The total number of coins taken=31

The minimum possible weight is 310gm , but given total weight of the coins is 323gm.

We need 13gm, which is possible with only 1st bag, 3rd bag and 4th bag.

Ans: 1×3×4=12

1 vote
There are 5 bags numbered 1 to 5.

We don't know how many bags contain 10 gm and
11 gm coins.

We only know that the total weights of coins is 323.
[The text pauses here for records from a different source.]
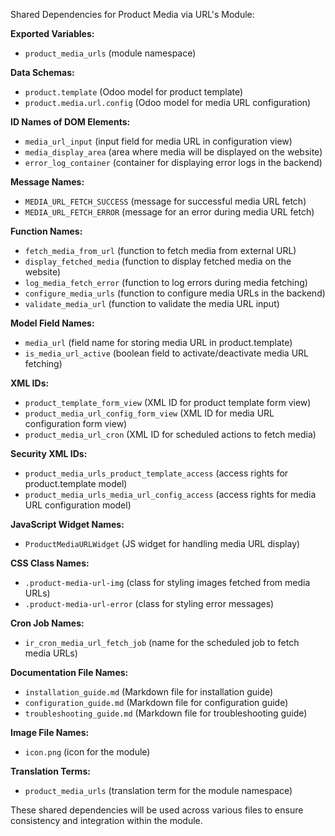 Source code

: Shared Dependencies for Product Media via URL's Module:

**Exported Variables:**
- `product_media_urls` (module namespace)

**Data Schemas:**
- `product.template` (Odoo model for product template)
- `product.media.url.config` (Odoo model for media URL configuration)

**ID Names of DOM Elements:**
- `media_url_input` (input field for media URL in configuration view)
- `media_display_area` (area where media will be displayed on the website)
- `error_log_container` (container for displaying error logs in the backend)

**Message Names:**
- `MEDIA_URL_FETCH_SUCCESS` (message for successful media URL fetch)
- `MEDIA_URL_FETCH_ERROR` (message for an error during media URL fetch)

**Function Names:**
- `fetch_media_from_url` (function to fetch media from external URL)
- `display_fetched_media` (function to display fetched media on the website)
- `log_media_fetch_error` (function to log errors during media fetching)
- `configure_media_urls` (function to configure media URLs in the backend)
- `validate_media_url` (function to validate the media URL input)

**Model Field Names:**
- `media_url` (field name for storing media URL in product.template)
- `is_media_url_active` (boolean field to activate/deactivate media URL fetching)

**XML IDs:**
- `product_template_form_view` (XML ID for product template form view)
- `product_media_url_config_form_view` (XML ID for media URL configuration form view)
- `product_media_url_cron` (XML ID for scheduled actions to fetch media)

**Security XML IDs:**
- `product_media_urls_product_template_access` (access rights for product.template model)
- `product_media_urls_media_url_config_access` (access rights for media URL configuration model)

**JavaScript Widget Names:**
- `ProductMediaURLWidget` (JS widget for handling media URL display)

**CSS Class Names:**
- `.product-media-url-img` (class for styling images fetched from media URLs)
- `.product-media-url-error` (class for styling error messages)

**Cron Job Names:**
- `ir_cron_media_url_fetch_job` (name for the scheduled job to fetch media URLs)

**Documentation File Names:**
- `installation_guide.md` (Markdown file for installation guide)
- `configuration_guide.md` (Markdown file for configuration guide)
- `troubleshooting_guide.md` (Markdown file for troubleshooting guide)

**Image File Names:**
- `icon.png` (icon for the module)

**Translation Terms:**
- `product_media_urls` (translation term for the module namespace)

These shared dependencies will be used across various files to ensure consistency and integration within the module. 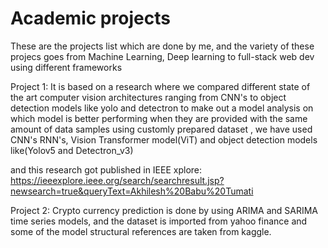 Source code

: # Academic projects

These are the projects list which are done by me, and the variety of these projecs goes from Machine Learning, Deep learning to full-stack web dev using different frameworks

Project 1: It is based on a research where we compared different state of the art computer vision architectures ranging from CNN's to object detection models like yolo and detectron to make out a model analysis on which model is better performing when they are provided with the same amount of data samples using customly prepared dataset , we have used CNN's RNN's, Vision Transformer model(ViT) and object detection models like(Yolov5 and Detectron_v3)

and this research got published in IEEE xplore: https://ieeexplore.ieee.org/search/searchresult.jsp?newsearch=true&queryText=Akhilesh%20Babu%20Tumati

Project 2: Crypto currency prediction is done by using ARIMA and SARIMA time series models, and the dataset is imported from yahoo finance and some of the model structural references are taken from kaggle.
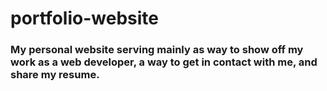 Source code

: # portfolio-website

### My personal website serving mainly as way to show off my work as a web developer, a way to get in contact with me, and share my resume. 
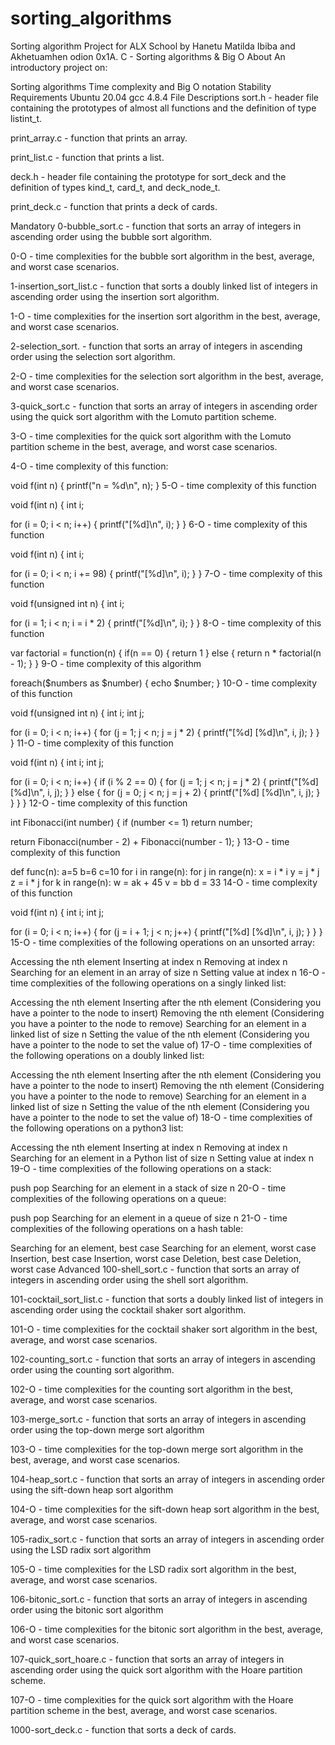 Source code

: # sorting_algorithms
Sorting algorithm Project for ALX School by Hanetu Matilda Ibiba and Akhetuamhen odion
0x1A. C - Sorting algorithms & Big O
About
An introductory project on:

Sorting algorithms Time complexity and Big O notation Stability Requirements Ubuntu 20.04 gcc 4.8.4 File Descriptions sort.h - header file containing the prototypes of almost all functions and the definition of type listint_t.

print_array.c - function that prints an array.

print_list.c - function that prints a list.

deck.h - header file containing the prototype for sort_deck and the definition of types kind_t, card_t, and deck_node_t.

print_deck.c - function that prints a deck of cards.

Mandatory 0-bubble_sort.c - function that sorts an array of integers in ascending order using the bubble sort algorithm.

0-O - time complexities for the bubble sort algorithm in the best, average, and worst case scenarios.

1-insertion_sort_list.c - function that sorts a doubly linked list of integers in ascending order using the insertion sort algorithm.

1-O - time complexities for the insertion sort algorithm in the best, average, and worst case scenarios.

2-selection_sort. - function that sorts an array of integers in ascending order using the selection sort algorithm.

2-O - time complexities for the selection sort algorithm in the best, average, and worst case scenarios.

3-quick_sort.c - function that sorts an array of integers in ascending order using the quick sort algorithm with the Lomuto partition scheme.

3-O - time complexities for the quick sort algorithm with the Lomuto partition scheme in the best, average, and worst case scenarios.

4-O - time complexity of this function:

void f(int n) { printf("n = %d\n", n); } 5-O - time complexity of this function

void f(int n) { int i;

for (i = 0; i < n; i++)
{
    printf("[%d]\n", i);
}
} 6-O - time complexity of this function

void f(int n) { int i;

for (i = 0; i < n; i += 98)
{
    printf("[%d]\n", i);
}
} 7-O - time complexity of this function

void f(unsigned int n) { int i;

for (i = 1; i < n; i = i * 2)
{
    printf("[%d]\n", i);
}
} 8-O - time complexity of this function

var factorial = function(n) { if(n == 0) { return 1 } else { return n * factorial(n - 1); } } 9-O - time complexity of this algorithm

foreach($numbers as $number) { echo $number; } 10-O - time complexity of this function

void f(unsigned int n) { int i; int j;

for (i = 0; i < n; i++)
{
    for (j = 1; j < n; j = j * 2)
    {
        printf("[%d] [%d]\n", i, j);
    }
}
} 11-O - time complexity of this function

void f(int n) { int i; int j;

for (i = 0; i < n; i++)
{
    if (i % 2 == 0)
    {
        for (j = 1; j < n; j = j * 2)
        {
            printf("[%d] [%d]\n", i, j);
        }
    }
    else
    {
        for (j = 0; j < n; j = j + 2)
        {
            printf("[%d] [%d]\n", i, j);
        }
    }
}
} 12-O - time complexity of this function

int Fibonacci(int number) { if (number <= 1) return number;

return Fibonacci(number - 2) + Fibonacci(number - 1);
} 13-O - time complexity of this function

def func(n): a=5 b=6 c=10 for i in range(n): for j in range(n): x = i * i y = j * j z = i * j for k in range(n): w = ak + 45 v = bb d = 33 14-O - time complexity of this function

void f(int n) { int i; int j;

 for (i = 0; i < n; i++)
 {
      for (j = i + 1; j < n; j++)
      {
           printf("[%d] [%d]\n", i, j);
      }
 }
} 15-O - time complexities of the following operations on an unsorted array:

Accessing the nth element Inserting at index n Removing at index n Searching for an element in an array of size n Setting value at index n 16-O - time complexities of the following operations on a singly linked list:

Accessing the nth element Inserting after the nth element (Considering you have a pointer to the node to insert) Removing the nth element (Considering you have a pointer to the node to remove) Searching for an element in a linked list of size n Setting the value of the nth element (Considering you have a pointer to the node to set the value of) 17-O - time complexities of the following operations on a doubly linked list:

Accessing the nth element Inserting after the nth element (Considering you have a pointer to the node to insert) Removing the nth element (Considering you have a pointer to the node to remove) Searching for an element in a linked list of size n Setting the value of the nth element (Considering you have a pointer to the node to set the value of) 18-O - time complexities of the following operations on a python3 list:

Accessing the nth element Inserting at index n Removing at index n Searching for an element in a Python list of size n Setting value at index n 19-O - time complexities of the following operations on a stack:

push pop Searching for an element in a stack of size n 20-O - time complexities of the following operations on a queue:

push pop Searching for an element in a queue of size n 21-O - time complexities of the following operations on a hash table:

Searching for an element, best case Searching for an element, worst case Insertion, best case Insertion, worst case Deletion, best case Deletion, worst case Advanced 100-shell_sort.c - function that sorts an array of integers in ascending order using the shell sort algorithm.

101-cocktail_sort_list.c - function that sorts a doubly linked list of integers in ascending order using the cocktail shaker sort algorithm.

101-O - time complexities for the cocktail shaker sort algorithm in the best, average, and worst case scenarios.

102-counting_sort.c - function that sorts an array of integers in ascending order using the counting sort algorithm.

102-O - time complexities for the counting sort algorithm in the best, average, and worst case scenarios.

103-merge_sort.c - function that sorts an array of integers in ascending order using the top-down merge sort algorithm

103-O - time complexities for the top-down merge sort algorithm in the best, average, and worst case scenarios.

104-heap_sort.c - function that sorts an array of integers in ascending order using the sift-down heap sort algorithm

104-O - time complexities for the sift-down heap sort algorithm in the best, average, and worst case scenarios.

105-radix_sort.c - function that sorts an array of integers in ascending order using the LSD radix sort algorithm

105-O - time complexities for the LSD radix sort algorithm in the best, average, and worst case scenarios.

106-bitonic_sort.c - function that sorts an array of integers in ascending order using the bitonic sort algorithm

106-O - time complexities for the bitonic sort algorithm in the best, average, and worst case scenarios.

107-quick_sort_hoare.c - function that sorts an array of integers in ascending order using the quick sort algorithm with the Hoare partition scheme.

107-O - time complexities for the quick sort algorithm with the Hoare partition scheme in the best, average, and worst case scenarios.

1000-sort_deck.c - function that sorts a deck of cards.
Now the idea here is to get 3 in the place of total
sum's unit digit.

Mark no 1 bag as having 11 gm coins.
Mark no 2 bag as having 10 gm coins.
Mark no 3 bag as having 11 gm coins.
Mark no 4 bag as having 11 gm coins.
Mark no 5 bag as having 10 gm coins.

Note: The above marking is done after getting false
results for some different permutations, the permutations
which were giving 3 in the unit place of the total sum.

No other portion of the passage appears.